**What you will do:**
In the listing below, count the lines containing the string "learning" and state only the number.

**Data to examine:**
»»
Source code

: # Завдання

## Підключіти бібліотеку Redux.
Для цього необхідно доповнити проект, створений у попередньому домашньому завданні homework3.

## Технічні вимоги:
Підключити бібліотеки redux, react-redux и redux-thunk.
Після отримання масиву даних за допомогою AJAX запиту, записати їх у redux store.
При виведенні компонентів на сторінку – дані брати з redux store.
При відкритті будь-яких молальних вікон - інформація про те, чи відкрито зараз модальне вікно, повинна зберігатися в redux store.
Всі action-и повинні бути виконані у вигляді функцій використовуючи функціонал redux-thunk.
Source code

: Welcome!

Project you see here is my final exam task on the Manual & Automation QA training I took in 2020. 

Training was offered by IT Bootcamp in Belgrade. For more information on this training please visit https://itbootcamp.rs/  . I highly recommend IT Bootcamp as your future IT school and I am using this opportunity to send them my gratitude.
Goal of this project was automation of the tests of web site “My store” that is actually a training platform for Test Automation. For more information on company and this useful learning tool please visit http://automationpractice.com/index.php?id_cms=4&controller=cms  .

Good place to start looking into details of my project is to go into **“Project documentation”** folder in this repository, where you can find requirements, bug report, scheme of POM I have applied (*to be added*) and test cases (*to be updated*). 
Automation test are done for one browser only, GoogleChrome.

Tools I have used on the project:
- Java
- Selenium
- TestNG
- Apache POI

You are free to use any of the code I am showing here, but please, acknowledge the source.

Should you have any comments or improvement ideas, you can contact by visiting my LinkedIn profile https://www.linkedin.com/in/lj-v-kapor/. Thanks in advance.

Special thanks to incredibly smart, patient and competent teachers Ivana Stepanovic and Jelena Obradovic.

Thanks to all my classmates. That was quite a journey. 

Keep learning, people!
««
**Response box:**
2